## EXERCISE BRIEF
Whenever the word "like" appears on a line of the material below, that line is counted; state the total alone.

## DATA SHOWN
------------------------------------

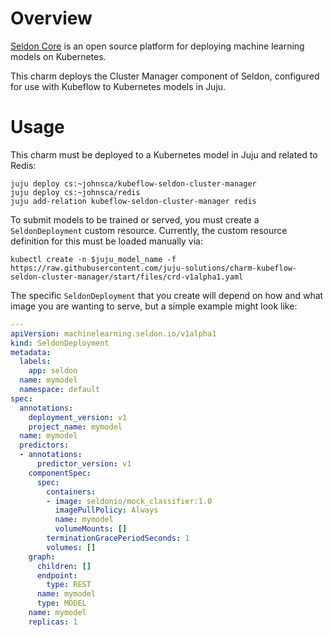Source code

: Overview
========

[Seldon Core](https://github.com/SeldonIO/seldon-core) is an
open source platform for deploying machine learning models on Kubernetes.

This charm deploys the Cluster Manager component of Seldon, configured for
use with Kubeflow to Kubernetes models in Juju.

Usage
=====

This charm must be deployed to a Kubernetes model in Juju and related to
Redis:

```
juju deploy cs:~johnsca/kubeflow-seldon-cluster-manager
juju deploy cs:~johnsca/redis
juju add-relation kubeflow-seldon-cluster-manager redis
```

To submit models to be trained or served, you must create a `SeldonDeployment`
custom resource.  Currently, the custom resource definition for this must be
loaded manually via:

```
kubectl create -n $juju_model_name -f https://raw.githubusercontent.com/juju-solutions/charm-kubeflow-seldon-cluster-manager/start/files/crd-v1alpha1.yaml
```

The specific `SeldonDeployment` that you create will depend on how and what
image you are wanting to serve, but a simple example might look like:

```yaml
---
apiVersion: machinelearning.seldon.io/v1alpha1
kind: SeldonDeployment
metadata:
  labels:
    app: seldon
  name: mymodel
  namespace: default
spec:
  annotations:
    deployment_version: v1
    project_name: mymodel
  name: mymodel
  predictors:
  - annotations:
      predictor_version: v1
    componentSpec:
      spec:
        containers:
        - image: seldonio/mock_classifier:1.0
          imagePullPolicy: Always
          name: mymodel
          volumeMounts: []
        terminationGracePeriodSeconds: 1
        volumes: []
    graph:
      children: []
      endpoint:
        type: REST
      name: mymodel
      type: MODEL
    name: mymodel
    replicas: 1
```
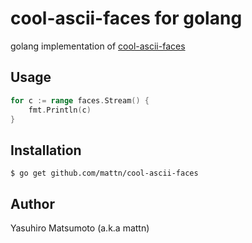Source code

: # cool-ascii-faces for golang

golang implementation of [cool-ascii-faces](https://github.com/maxogden/cool-ascii-faces)

## Usage

```go
for c := range faces.Stream() {
	fmt.Println(c)
}
```

## Installation

```
$ go get github.com/mattn/cool-ascii-faces
```

## Author

Yasuhiro Matsumoto (a.k.a mattn)
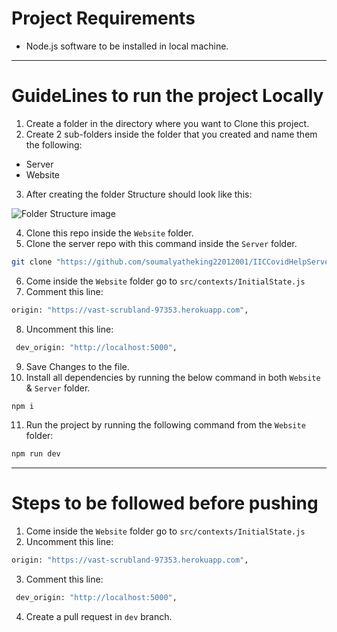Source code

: # Project Requirements
- Node.js software to be installed in local machine.

------------


# GuideLines to run the project Locally

1. Create a folder in the directory where you want to Clone this project.
2. Create 2 sub-folders inside the folder that you created and name them the following:
- Server
- Website
3. After creating the folder Structure should look like this:

 ![Folder Structure image](https://github.com/soumalyatheking22012001/IIC-Covid-Help/blob/main/src/assets/images/Project%20Structure.png "Folder Structure image")

4. Clone this repo inside the `Website` folder.
5. Clone the server repo with this command inside the `Server` folder.
```bash
git clone "https://github.com/soumalyatheking22012001/IICCovidHelpServer.git"
```
6. Come inside the `Website` folder go to `src/contexts/InitialState.js`
7. Comment this line:
```bash
origin: "https://vast-scrubland-97353.herokuapp.com",
```
8. Uncomment this line:
```bash
 dev_origin: "http://localhost:5000",
```
9. Save Changes to the file.
10. Install all dependencies by running the below command in both `Website` & `Server` folder.
```bash
npm i
```
11. Run the project by running the following command from the `Website` folder:
```bash
npm run dev
```

------------

# Steps to be followed before pushing
1. Come inside the `Website` folder go to `src/contexts/InitialState.js`
2. Uncomment this line:
```bash
origin: "https://vast-scrubland-97353.herokuapp.com",
```
3. Comment this line:
```bash
 dev_origin: "http://localhost:5000",
```
4. Create a pull request in `dev` branch.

------------------------------------

## EXPECTED OUTPUT
2